Abstract

Objective: The SCIM scale is a valid measure of functional outcome for the spinal cord injury (SCI) population, but continuous scores are difficult to translate into functional independence (FI). The purpose of this study was to develop a new tool based on the third version of the SCIM questionnaire that would identify patients reaching complete-FI. In order to confirm that this new scale is relevant, we investigated whether it was associated with four factors often proposed as predictors of chronic functional outcome. Design: A prospective cohort study including 109 patients with cervical traumatic SCI was performed.
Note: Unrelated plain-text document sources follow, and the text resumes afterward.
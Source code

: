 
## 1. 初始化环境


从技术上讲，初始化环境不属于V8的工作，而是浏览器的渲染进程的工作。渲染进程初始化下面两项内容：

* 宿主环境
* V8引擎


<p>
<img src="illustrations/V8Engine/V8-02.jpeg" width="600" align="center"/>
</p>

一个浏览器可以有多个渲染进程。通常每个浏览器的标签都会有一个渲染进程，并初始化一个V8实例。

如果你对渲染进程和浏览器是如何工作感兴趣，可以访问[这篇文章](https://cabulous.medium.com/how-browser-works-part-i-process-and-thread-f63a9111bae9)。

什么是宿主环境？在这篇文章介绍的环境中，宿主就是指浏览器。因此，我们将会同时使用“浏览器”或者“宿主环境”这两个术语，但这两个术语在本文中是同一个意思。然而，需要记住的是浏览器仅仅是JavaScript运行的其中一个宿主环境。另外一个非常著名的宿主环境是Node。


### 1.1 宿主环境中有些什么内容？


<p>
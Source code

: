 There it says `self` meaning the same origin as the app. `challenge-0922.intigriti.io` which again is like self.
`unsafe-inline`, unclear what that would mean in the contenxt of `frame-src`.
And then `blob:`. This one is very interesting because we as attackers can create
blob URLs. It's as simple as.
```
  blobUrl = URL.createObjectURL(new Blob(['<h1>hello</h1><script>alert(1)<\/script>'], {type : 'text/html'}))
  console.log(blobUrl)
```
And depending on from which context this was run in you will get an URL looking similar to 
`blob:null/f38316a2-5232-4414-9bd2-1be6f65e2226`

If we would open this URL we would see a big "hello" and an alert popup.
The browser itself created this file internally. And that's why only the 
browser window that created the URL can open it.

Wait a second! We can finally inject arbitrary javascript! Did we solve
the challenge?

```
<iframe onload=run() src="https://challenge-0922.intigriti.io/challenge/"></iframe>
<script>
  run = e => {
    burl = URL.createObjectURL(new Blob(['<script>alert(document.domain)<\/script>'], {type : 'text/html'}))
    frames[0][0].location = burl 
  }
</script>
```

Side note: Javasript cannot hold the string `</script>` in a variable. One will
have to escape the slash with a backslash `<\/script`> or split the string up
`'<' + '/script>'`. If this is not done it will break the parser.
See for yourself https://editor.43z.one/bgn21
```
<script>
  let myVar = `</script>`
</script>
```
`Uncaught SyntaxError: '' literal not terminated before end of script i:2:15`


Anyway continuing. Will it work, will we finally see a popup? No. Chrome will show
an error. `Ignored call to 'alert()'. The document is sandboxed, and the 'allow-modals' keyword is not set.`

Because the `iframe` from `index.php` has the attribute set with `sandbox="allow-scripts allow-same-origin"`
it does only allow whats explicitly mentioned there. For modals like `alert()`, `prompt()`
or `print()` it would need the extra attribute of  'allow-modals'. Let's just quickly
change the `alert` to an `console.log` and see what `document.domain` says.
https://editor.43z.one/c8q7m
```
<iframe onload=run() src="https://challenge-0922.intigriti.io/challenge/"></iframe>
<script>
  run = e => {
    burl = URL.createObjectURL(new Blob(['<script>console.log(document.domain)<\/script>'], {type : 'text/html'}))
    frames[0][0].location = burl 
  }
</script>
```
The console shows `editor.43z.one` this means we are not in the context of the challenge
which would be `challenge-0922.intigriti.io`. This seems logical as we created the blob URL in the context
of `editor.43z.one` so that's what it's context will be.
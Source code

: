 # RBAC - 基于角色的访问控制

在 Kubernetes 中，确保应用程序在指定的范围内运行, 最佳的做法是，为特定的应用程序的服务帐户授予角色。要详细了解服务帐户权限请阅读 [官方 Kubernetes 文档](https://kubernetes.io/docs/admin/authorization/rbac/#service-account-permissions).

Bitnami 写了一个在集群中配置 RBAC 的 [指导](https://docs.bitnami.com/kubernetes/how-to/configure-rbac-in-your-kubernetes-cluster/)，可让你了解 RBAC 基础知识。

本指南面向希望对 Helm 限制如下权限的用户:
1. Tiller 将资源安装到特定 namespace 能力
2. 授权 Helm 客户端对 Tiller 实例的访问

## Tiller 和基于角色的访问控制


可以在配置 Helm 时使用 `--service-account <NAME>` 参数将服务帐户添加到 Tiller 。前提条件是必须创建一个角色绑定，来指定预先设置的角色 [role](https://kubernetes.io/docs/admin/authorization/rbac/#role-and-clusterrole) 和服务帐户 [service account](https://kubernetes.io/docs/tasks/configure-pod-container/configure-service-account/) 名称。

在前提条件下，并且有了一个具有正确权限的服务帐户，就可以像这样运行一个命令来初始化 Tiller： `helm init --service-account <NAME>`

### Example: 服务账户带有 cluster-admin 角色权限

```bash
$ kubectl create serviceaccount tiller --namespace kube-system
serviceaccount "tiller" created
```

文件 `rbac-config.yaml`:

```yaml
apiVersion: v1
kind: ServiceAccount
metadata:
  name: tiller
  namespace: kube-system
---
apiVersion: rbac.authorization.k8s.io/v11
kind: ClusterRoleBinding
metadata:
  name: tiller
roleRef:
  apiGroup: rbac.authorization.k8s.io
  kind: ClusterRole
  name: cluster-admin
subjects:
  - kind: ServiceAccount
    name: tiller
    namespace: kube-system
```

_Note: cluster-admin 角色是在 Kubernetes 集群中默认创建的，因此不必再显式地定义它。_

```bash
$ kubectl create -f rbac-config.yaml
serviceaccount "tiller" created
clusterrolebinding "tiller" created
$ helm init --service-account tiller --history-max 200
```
Based on a minimal score obtained on each item of the SCIM questionnaire, the cohort was dichotomized into complete FI (N=52) or non-complete FI (N=57). Baseline characteristics were compared between the two cohorts. A multivariate logistic regression analysis using age, trauma severity, and neurological characteristics of the SCI was performed. Results: 52.3% of subjects reached complete-FI, sustaining less severe neurological deficits, a lower cervical SCI, and a less severe trauma with decreased associated injuries than non-complete FI patients (p<0.05). Incomplete SCI (AIS grade B, C and D) and younger age were the main predictors of complete FI. Conclusions: This new 2-level functional scale is easily applicable in a clinical setting, may be used retrospectively and provide meaningful information to patients and users on the functional recovery in the chronic phase following cervical SCI.